My goal is to detect if a certain frequency is present in an audio recording and output a binary response. To do this, I plan on performing a Fourier transform on the audio file, and querying the values contained in the frequency bins. If I find that the bin associated with the frequency I am looking for has a high value, this should mean that it is present (if my thinking is correct). However, I am having trouble generating my transform correctly. My code is below:
from scipy.io import wavfile
from scipy.fft import fft, fftfreq
from matplotlib import pyplot as plt
import numpy as np
import pandas as pd
user_in = input("Please enter the relative path to your wav file --> ")

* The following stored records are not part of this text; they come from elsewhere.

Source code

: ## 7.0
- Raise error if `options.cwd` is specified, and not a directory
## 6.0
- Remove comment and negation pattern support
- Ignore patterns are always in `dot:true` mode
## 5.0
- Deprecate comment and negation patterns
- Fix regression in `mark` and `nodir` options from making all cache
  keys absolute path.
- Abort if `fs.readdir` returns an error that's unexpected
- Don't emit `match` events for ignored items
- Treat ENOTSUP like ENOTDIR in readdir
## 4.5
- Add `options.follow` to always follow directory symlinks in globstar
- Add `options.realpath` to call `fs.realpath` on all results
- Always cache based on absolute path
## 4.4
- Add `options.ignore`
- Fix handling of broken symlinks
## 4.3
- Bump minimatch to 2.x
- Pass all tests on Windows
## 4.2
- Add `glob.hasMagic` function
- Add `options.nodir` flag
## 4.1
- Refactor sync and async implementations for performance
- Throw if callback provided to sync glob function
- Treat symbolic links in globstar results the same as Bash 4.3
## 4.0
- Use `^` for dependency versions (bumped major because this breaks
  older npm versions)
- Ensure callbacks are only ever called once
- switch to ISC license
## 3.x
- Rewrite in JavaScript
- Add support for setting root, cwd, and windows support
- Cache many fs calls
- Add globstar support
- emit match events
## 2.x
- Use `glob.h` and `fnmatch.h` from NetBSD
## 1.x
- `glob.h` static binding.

sampling_rate, data = wavfile.read(user_in)
print("sampling rate:", sampling_rate)
duration = len(data) / float(sampling_rate)
print("duration:", duration)
number_samples_in_seg = int(sampling_rate * duration)
fft_of_data = fft(data)
fft_bins_from_data = fftfreq(number_samples_in_seg, 1 / sampling_rate)
print(fft_bins_from_data.size)
plt.plot(fft_bins_from_data, fft_of_data, label="Real part")
plt.show()
Trying this code using a few different wav files leads me to wonder whether I am displaying my transform in the time domain, rather than the frequency domain, which I need:
Input: 200hz.wav
Output:
sampling rate: 48000
duration: 60.000375
2880018
Input: 8000hz.wav
Output:
sampling rate: 48000
duration: 60.000375
2880018
With these files that should contain a pure signal, I would expect to see only one spike on my plot, where x = 200 or x = 800. One final file contributes to my concern that I am not viewing the frequency domain:
Input: beep.wav
Output:
sampling rate: 48000
duration: 5.061958333333333
24297
This appears to show the distinct beeping as it progresses over an x-axis of time.
I attempted to clean up the plotting by only plotting the magnitude of the positive values. Unfortunately, I am still not seeing the frequencies isolated on a frequency spectrum:
plt.plot(fft_bins_from_data[0:number_samples_in_seg//2], abs(fft_of_data[0:number_samples_in_seg//2])
plt.show()
I have referred to these resources before posting:
How to get a list of frequencies in a wav file
Fourier Transforms With scipy.fft: Python Signal Processing
Calculate the magnitude and phase of a signal at a particular frequency in python
What is the difference between numpy.fft.fft and numpy.fft.fftfreq
A summary of my questions:
- Are my plots displaying the time domain or frequency domain of the signal?
- Why is the number of samples equal to the number of bins, and should this be the case for frequency domain?
- If these plots are indeed the frequency domain, how do I interpret them and query the values in the bins?